START RAW DATA

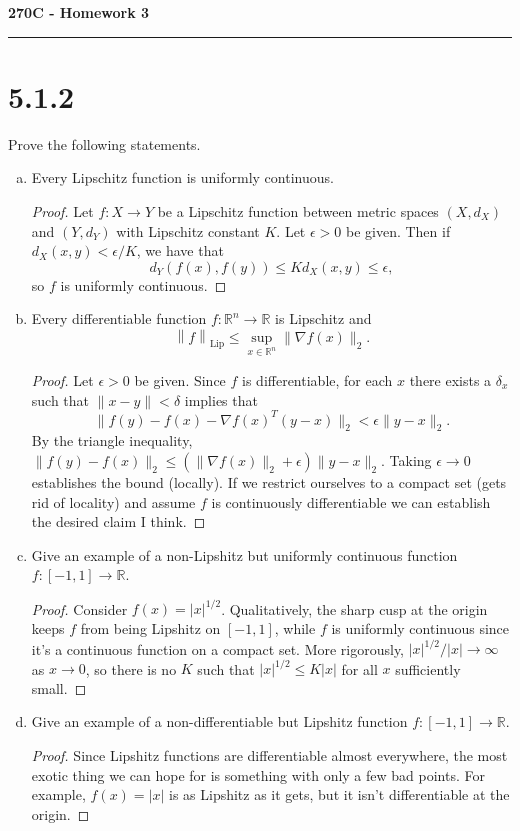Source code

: \documentclass[11pt,letterpaper]{report}
\newcommand{\reals}{\mathbb{R}}
\newcommand{\Lip}[1]{\left\|{#1}\right\|_{\text{Lip}}}
\begin{document}
\begin{center}
{\bf \Large 270C - Homework 3}
\vspace{0.2cm}
\hrule
\end{center}



\section*{5.1.2}
Prove the following statements.
\begin{enumerate}[(a)]
	\item Every Lipschitz function is uniformly continuous.
	\begin{proof}
		Let $f:X\to Y$ be a Lipschitz function between metric spaces $(X, d_X)$ and $(Y, d_Y)$ with Lipschitz constant $K$. Let $\epsilon>0$ be given. Then if $d_X(x,y)<\epsilon/K$, we have that
		\[
		d_Y(f(x), f(y)) \leq Kd_X(x,y) \leq \epsilon,
		\]
		so $f$ is uniformly continuous.
	\end{proof}

	\item Every differentiable function $f: \reals^n\to \reals$ is Lipschitz and
	\[
		\Lip{f}\leq \sup_{x\in \reals^n}\|\nabla f(x)\|_2.
	\]
	\begin{proof}
		Let $\epsilon>0$ be given. Since $f$ is differentiable, for each $x$ there exists a $\delta_x$ such that $\|x-y\|<\delta$ implies that
		\[
		\|f(y)-f(x)-\nabla f(x)^T(y-x)\|_2 <\epsilon\|y-x\|_2.
		\]
		By the triangle inequality, $\|f(y)-f(x)\|_2 \leq (\|\nabla f(x)\|_2 + \epsilon)\|y-x\|_2$. Taking $\epsilon\to 0$ establishes the bound (locally). If we restrict ourselves to a compact set (gets rid of locality) and assume $f$ is continuously differentiable we can establish the desired claim I think.
	\end{proof}

	\item Give an example of a non-Lipshitz but uniformly continuous function $f:[-1,1]\to \reals$.
	\begin{proof}
		Consider $f(x) = |x|^{1/2}$. Qualitatively, the sharp cusp at the origin keeps $f$ from being Lipshitz on $[-1, 1]$, while $f$ is uniformly continuous since it's a continuous function on a compact set. More rigorously, $|x|^{1/2}/|x| \to \infty$ as $x\to 0$, so there is no $K$ such that $|x|^{1/2}\leq K|x|$ for all $x$ sufficiently small.
	\end{proof}


	\item Give an example of a non-differentiable but Lipshitz function $f:[-1, 1]\to \reals$.
	\begin{proof}
		Since Lipshitz functions are differentiable almost everywhere, the most exotic thing we can hope for is something with only a few bad points. For example, $f(x) = |x|$ is as Lipshitz as it gets, but it isn't differentiable at the origin.
	\end{proof}
\end{enumerate}
\end{document}
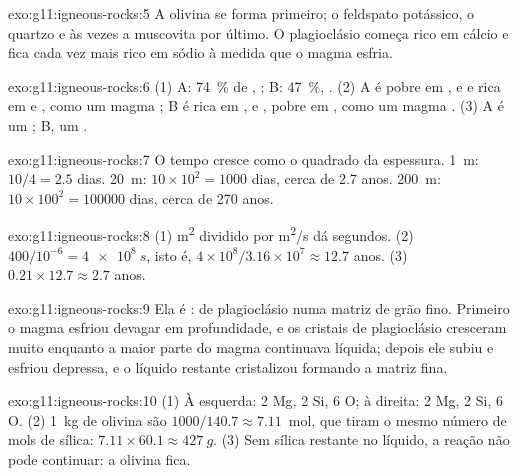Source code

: \begin{solution}{exo:g11:igneous-rocks:5}
A olivina se forma primeiro; o feldspato potássico, o quartzo e às vezes a
muscovita por último. O plagioclásio começa rico em cálcio e fica cada vez
mais rico em sódio à medida que o magma esfria.
\end{solution}

\begin{solution}{exo:g11:igneous-rocks:6}
(1) A: \qty{74}{\percent} de , ; B: \qty{47}{\percent},
. (2) A é pobre em ,  e  e rica em  e
, como um magma ; B é rica em ,  e ,
pobre em , como um magma . (3) A é um ; B, um .
\end{solution}

\begin{solution}{exo:g11:igneous-rocks:7}
O tempo cresce como o quadrado da espessura. \qty{1}{m}: $10/4 = 2.5$
dias. \qty{20}{m}: $10 \times 10^2 = 1000$ dias, cerca de 2.7 anos.
\qty{200}{m}: $10 \times 100^2 = \num{100000}$ dias, cerca de 270 anos.
\end{solution}

\begin{solution}{exo:g11:igneous-rocks:8}
(1) \unit{m^2} dividido por \unit{m^2/s} dá segundos. (2) $400/10^{-6} =
\qty{4e8}{s}$, isto é, $4 \times 10^8 / 3.16 \times 10^7 \approx 12.7$
anos. (3) $0.21 \times 12.7 \approx 2.7$ anos.
\end{solution}

\begin{solution}{exo:g11:igneous-rocks:9}
Ela é :  de plagioclásio numa matriz de grão fino.
Primeiro o magma esfriou devagar em profundidade, e os cristais de
plagioclásio cresceram muito enquanto a maior parte do magma continuava
líquida; depois ele subiu e esfriou depressa, e o líquido restante
cristalizou formando a matriz fina.
\end{solution}

\begin{solution}{exo:g11:igneous-rocks:10}
(1) À esquerda: 2 Mg, 2 Si, 6 O; à direita: 2 Mg, 2 Si, 6 O. (2) \qty{1}{kg}
de olivina são $1000/140.7 \approx 7.11$~mol, que tiram o mesmo número de
mols de sílica: $7.11 \times 60.1 \approx \qty{427}{g}$. (3) Sem sílica
restante no líquido, a reação não pode continuar: a olivina fica.
\end{solution}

END RAW DATA

### REQUIRED ACTION
Omit the pictures, then output the rest of the listing exactly.

### OUTPUT BELOW
Source code

: \documentclass[11pt,letterpaper]{report}
\newcommand{\reals}{\mathbb{R}}
\newcommand{\Lip}[1]{\left\|{#1}\right\|_{\text{Lip}}}
\begin{document}
\begin{center}
{\bf \Large 270C - Homework 3}
\vspace{0.2cm}
\hrule
\end{center}



\section*{5.1.2}
Prove the following statements.
\begin{enumerate}[(a)]
	\item Every Lipschitz function is uniformly continuous.
	\begin{proof}
		Let $f:X\to Y$ be a Lipschitz function between metric spaces $(X, d_X)$ and $(Y, d_Y)$ with Lipschitz constant $K$. Let $\epsilon>0$ be given. Then if $d_X(x,y)<\epsilon/K$, we have that
		\[
		d_Y(f(x), f(y)) \leq Kd_X(x,y) \leq \epsilon,
		\]
		so $f$ is uniformly continuous.
	\end{proof}

	\item Every differentiable function $f: \reals^n\to \reals$ is Lipschitz and
	\[
		\Lip{f}\leq \sup_{x\in \reals^n}\|\nabla f(x)\|_2.
	\]
	\begin{proof}
		Let $\epsilon>0$ be given. Since $f$ is differentiable, for each $x$ there exists a $\delta_x$ such that $\|x-y\|<\delta$ implies that
		\[
		\|f(y)-f(x)-\nabla f(x)^T(y-x)\|_2 <\epsilon\|y-x\|_2.
		\]
		By the triangle inequality, $\|f(y)-f(x)\|_2 \leq (\|\nabla f(x)\|_2 + \epsilon)\|y-x\|_2$. Taking $\epsilon\to 0$ establishes the bound (locally). If we restrict ourselves to a compact set (gets rid of locality) and assume $f$ is continuously differentiable we can establish the desired claim I think.
	\end{proof}

	\item Give an example of a non-Lipshitz but uniformly continuous function $f:[-1,1]\to \reals$.
	\begin{proof}
		Consider $f(x) = |x|^{1/2}$. Qualitatively, the sharp cusp at the origin keeps $f$ from being Lipshitz on $[-1, 1]$, while $f$ is uniformly continuous since it's a continuous function on a compact set. More rigorously, $|x|^{1/2}/|x| \to \infty$ as $x\to 0$, so there is no $K$ such that $|x|^{1/2}\leq K|x|$ for all $x$ sufficiently small.
	\end{proof}


	\item Give an example of a non-differentiable but Lipshitz function $f:[-1, 1]\to \reals$.
	\begin{proof}
		Since Lipshitz functions are differentiable almost everywhere, the most exotic thing we can hope for is something with only a few bad points. For example, $f(x) = |x|$ is as Lipshitz as it gets, but it isn't differentiable at the origin.
	\end{proof}
\end{enumerate}
\end{document}
Source code

: \begin{solution}{exo:g11:igneous-rocks:5}
A olivina se forma primeiro; o feldspato potássico, o quartzo e às vezes a
muscovita por último. O plagioclásio começa rico em cálcio e fica cada vez
mais rico em sódio à medida que o magma esfria.
\end{solution}

\begin{solution}{exo:g11:igneous-rocks:6}
(1) A: \qty{74}{\percent} de , ; B: \qty{47}{\percent},
. (2) A é pobre em ,  e  e rica em  e
, como um magma ; B é rica em ,  e ,
pobre em , como um magma . (3) A é um ; B, um .
\end{solution}

\begin{solution}{exo:g11:igneous-rocks:7}
O tempo cresce como o quadrado da espessura. \qty{1}{m}: $10/4 = 2.5$
dias. \qty{20}{m}: $10 \times 10^2 = 1000$ dias, cerca de 2.7 anos.
\qty{200}{m}: $10 \times 100^2 = \num{100000}$ dias, cerca de 270 anos.
\end{solution}

\begin{solution}{exo:g11:igneous-rocks:8}
(1) \unit{m^2} dividido por \unit{m^2/s} dá segundos. (2) $400/10^{-6} =
\qty{4e8}{s}$, isto é, $4 \times 10^8 / 3.16 \times 10^7 \approx 12.7$
anos. (3) $0.21 \times 12.7 \approx 2.7$ anos.
\end{solution}

\begin{solution}{exo:g11:igneous-rocks:9}
Ela é :  de plagioclásio numa matriz de grão fino.
Primeiro o magma esfriou devagar em profundidade, e os cristais de
plagioclásio cresceram muito enquanto a maior parte do magma continuava
líquida; depois ele subiu e esfriou depressa, e o líquido restante
cristalizou formando a matriz fina.
\end{solution}

\begin{solution}{exo:g11:igneous-rocks:10}
(1) À esquerda: 2 Mg, 2 Si, 6 O; à direita: 2 Mg, 2 Si, 6 O. (2) \qty{1}{kg}
de olivina são $1000/140.7 \approx 7.11$~mol, que tiram o mesmo número de
mols de sílica: $7.11 \times 60.1 \approx \qty{427}{g}$. (3) Sem sílica
restante no líquido, a reação não pode continuar: a olivina fica.
\end{solution}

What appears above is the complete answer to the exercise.